El Tribunal Europeo de Derechos del Hombre no quiere cadenas perpetuas. No las quiere porque considera que privar a una persona de por vida de la esperanza de libertad supone, cualquiera que sea el crimen cometido, un castigo inhumano o degradante en el sentido en que lo establece la Convención Europea de esos derechos en uno de sus artículos. Y lo dice dirigiéndose a un país como Gran Bretaña que mantiene en estos momentos a cuarenta y tres condenados a perpetuidad, porque considera que la abolición de la pena de muerte decidida en 1965 convirtió al Estado, como contrapartida, en el guardián del interés público y, en consecuencia, en la única instancia habilitada para decidir sobre la duración de las condenas. Leo en el Daily Telegraph que esta contrapartida se legitima en el pacto tácito entre los electores y los elegidos que la abolición supuso y también que, por eso mismo, Gran Bretaña podría plantearse abandonar la citada Convención para preservar en su integridad el sistema legal propio, una medida grave, sin duda, pero que puede entenderse desde la perspectiva de quienes ven en el intervencionismo europeo una práctica invasora que amenaza irreparablemente la peculiaridad identitaria de los diferentes países. La verdad es que esta Europa de nuestros pecados o se pasa o no llega cada vez que se aventura para arreglarnos la vida.
Es posible que estos debates sobre las penas resulten hoy atrapados entre los engranajes de una honda crisis de la conciencia penal que afecta no sólo a los expertos sino también a los legos. Hay acuerdo en que la pena debe ser reformadora y no vengativa, se acepta en general que, más que un simple castigo, la pena debe ir encaminada a la reinserción, indiscutible principio que choca, sin embargo, con la realidad de la contumacia. ¿Por qué liberar a un reo no arrepentido, cómo comprobar ese arrepentimiento que la estadística de reincidentes cuestiona tan a fondo, es que la aritmética penitenciaria permite garantizar la reforma del penado? No descarten que Gran Bretaña cumpla esa tentación y se retire de un acuerdo civilizado que, por cierto, convive tan a gusto con las grandes potencias que mantienen la pena de muerte, pero tampoco duden de que ello supondría un lamentable retroceso en nuestra moral cambiante.
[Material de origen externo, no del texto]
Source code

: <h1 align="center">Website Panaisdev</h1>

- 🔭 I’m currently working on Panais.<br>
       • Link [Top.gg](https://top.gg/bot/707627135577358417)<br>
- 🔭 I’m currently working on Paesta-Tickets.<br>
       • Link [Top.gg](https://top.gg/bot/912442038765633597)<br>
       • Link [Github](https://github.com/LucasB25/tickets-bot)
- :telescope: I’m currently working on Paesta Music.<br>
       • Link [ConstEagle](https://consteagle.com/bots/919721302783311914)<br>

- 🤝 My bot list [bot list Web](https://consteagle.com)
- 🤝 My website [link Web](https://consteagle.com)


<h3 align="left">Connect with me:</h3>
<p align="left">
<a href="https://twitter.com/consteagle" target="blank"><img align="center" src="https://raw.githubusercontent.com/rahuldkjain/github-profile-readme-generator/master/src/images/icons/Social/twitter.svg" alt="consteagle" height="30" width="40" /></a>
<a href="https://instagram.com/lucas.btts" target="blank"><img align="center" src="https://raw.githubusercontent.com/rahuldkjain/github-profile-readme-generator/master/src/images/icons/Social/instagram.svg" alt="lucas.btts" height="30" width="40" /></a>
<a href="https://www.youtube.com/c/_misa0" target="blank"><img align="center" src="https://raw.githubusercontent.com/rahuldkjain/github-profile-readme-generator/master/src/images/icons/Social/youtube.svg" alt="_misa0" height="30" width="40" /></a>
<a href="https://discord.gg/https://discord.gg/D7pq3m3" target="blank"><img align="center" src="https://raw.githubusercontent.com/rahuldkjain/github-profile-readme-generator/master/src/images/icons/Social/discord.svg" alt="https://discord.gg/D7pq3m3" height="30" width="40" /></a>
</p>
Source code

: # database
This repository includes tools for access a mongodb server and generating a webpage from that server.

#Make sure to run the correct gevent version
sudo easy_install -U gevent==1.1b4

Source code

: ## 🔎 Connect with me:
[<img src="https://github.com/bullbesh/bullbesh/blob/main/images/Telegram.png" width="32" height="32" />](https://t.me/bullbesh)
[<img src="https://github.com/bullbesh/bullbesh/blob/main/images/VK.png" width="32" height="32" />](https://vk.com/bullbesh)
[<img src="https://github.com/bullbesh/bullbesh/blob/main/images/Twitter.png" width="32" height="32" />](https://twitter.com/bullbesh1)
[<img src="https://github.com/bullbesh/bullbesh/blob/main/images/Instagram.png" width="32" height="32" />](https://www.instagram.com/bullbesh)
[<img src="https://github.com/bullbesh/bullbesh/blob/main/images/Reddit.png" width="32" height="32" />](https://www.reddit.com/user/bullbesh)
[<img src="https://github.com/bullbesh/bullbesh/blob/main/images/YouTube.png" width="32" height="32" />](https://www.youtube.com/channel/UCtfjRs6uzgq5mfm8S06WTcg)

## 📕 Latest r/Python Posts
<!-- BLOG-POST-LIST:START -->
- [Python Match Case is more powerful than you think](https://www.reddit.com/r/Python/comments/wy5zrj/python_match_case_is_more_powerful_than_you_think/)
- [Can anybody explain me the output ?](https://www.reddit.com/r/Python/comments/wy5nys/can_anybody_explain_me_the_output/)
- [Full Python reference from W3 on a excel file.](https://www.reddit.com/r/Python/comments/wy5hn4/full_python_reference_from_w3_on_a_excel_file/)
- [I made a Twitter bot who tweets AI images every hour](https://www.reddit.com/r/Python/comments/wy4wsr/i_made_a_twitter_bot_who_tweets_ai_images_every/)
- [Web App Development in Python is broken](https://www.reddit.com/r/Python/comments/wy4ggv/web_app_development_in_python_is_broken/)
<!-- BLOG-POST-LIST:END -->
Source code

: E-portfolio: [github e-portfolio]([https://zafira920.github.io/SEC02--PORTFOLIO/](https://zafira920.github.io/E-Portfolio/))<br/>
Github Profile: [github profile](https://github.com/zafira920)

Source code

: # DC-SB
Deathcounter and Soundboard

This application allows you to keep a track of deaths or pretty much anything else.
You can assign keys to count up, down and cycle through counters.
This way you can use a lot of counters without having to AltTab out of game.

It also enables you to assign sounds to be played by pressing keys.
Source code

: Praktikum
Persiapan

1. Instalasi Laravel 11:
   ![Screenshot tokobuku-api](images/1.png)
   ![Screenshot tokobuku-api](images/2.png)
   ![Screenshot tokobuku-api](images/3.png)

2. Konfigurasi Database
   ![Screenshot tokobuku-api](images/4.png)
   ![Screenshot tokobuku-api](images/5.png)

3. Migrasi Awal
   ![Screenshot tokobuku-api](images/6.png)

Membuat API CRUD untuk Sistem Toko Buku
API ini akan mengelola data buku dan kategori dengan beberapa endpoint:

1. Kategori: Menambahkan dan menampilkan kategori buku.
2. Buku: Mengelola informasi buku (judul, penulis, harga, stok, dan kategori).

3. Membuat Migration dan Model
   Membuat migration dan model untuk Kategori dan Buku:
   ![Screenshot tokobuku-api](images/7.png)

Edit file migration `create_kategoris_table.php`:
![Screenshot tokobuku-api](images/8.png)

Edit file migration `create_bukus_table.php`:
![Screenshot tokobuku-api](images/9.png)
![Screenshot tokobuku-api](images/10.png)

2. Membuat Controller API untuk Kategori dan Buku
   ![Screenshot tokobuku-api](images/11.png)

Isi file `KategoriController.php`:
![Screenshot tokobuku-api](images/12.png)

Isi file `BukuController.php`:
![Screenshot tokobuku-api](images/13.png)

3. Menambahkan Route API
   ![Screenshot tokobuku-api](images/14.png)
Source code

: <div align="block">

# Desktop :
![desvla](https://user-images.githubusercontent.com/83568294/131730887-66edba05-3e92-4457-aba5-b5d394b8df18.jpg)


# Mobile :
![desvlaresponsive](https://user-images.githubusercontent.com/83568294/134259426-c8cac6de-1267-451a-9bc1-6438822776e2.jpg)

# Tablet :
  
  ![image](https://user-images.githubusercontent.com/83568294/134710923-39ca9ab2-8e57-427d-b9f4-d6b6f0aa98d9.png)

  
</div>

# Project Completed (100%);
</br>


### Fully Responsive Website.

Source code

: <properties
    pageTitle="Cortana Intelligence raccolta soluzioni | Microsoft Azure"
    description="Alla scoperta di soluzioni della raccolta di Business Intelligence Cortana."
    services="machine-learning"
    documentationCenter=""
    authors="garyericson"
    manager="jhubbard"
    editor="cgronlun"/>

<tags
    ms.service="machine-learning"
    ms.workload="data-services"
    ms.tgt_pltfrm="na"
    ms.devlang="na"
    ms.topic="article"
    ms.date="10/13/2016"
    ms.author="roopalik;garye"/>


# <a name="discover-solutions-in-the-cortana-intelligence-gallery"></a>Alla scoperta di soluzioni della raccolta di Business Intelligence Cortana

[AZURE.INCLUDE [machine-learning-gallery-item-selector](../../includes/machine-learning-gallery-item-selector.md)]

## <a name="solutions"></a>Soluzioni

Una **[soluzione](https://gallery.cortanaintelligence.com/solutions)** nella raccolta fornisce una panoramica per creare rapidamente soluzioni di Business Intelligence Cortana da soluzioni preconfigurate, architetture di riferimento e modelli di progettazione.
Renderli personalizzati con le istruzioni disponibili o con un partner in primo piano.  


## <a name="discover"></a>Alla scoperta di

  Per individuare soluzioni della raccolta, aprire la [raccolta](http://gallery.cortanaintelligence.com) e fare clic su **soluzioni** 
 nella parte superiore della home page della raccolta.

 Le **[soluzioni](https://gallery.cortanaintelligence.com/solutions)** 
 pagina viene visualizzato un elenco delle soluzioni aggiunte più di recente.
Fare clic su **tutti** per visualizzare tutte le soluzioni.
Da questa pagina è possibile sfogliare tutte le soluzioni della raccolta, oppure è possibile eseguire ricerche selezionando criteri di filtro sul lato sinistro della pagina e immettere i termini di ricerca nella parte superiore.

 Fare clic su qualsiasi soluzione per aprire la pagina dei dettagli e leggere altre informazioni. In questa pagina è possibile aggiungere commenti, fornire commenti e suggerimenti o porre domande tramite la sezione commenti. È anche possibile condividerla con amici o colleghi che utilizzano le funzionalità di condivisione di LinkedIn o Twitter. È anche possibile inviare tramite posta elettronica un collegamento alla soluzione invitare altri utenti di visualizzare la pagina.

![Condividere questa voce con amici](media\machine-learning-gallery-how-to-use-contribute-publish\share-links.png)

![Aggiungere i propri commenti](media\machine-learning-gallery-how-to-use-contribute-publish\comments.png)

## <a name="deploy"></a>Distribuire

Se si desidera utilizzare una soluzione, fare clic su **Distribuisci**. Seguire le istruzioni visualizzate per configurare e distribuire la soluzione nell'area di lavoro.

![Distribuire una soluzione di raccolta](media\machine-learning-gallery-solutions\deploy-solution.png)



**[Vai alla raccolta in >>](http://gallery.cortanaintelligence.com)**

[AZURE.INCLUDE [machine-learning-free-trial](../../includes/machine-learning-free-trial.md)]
Dudo de que encontremos una fórmula penal mejor que la que supone la cadena perpetua revisable en un mundo en el que la atrocidad nos acecha cada mañana al leer el periódico.
Cierto que la última frase de JA es lo más equitativo y humano a mi juicio, pobre lego.
Europa, la vieja meretriz que se empeña en predicar una castidad ejemplar, sustituye con sus buenismos pseudohumanitarios la avilantez con que deifica por otra parte al becerro de oro.
Puede sonar feo, pero pienso que en cada delito existen dos aspectos: uno es la deuda contraída con la sociedad que el reo debe pagar. En pecunio, pongo por caso, o libertad; otro es que la sociedad intente en ese tiempo educar o re-educar al convicto para que se reintegre en ella, cumplido el pago, con el propósito de no recaer.
Pero el ejemplo que aquí conocemos, los criminales que tanto mataron e hicieron sufrir, y a los que se echa fuera del talego por la simple aplicación de los beneficios de tiempo, cuando no por falsos méritos, es como mínimo una ofensa, una dura bofetada a los ciudadanos honestos y cumplidores que se vieron agraviados y adoloridos para siempre –ojo, con esta palabreja, siempre— por el delincuente.
Cómo era aquello… ah, sí, dura lex, sed lex.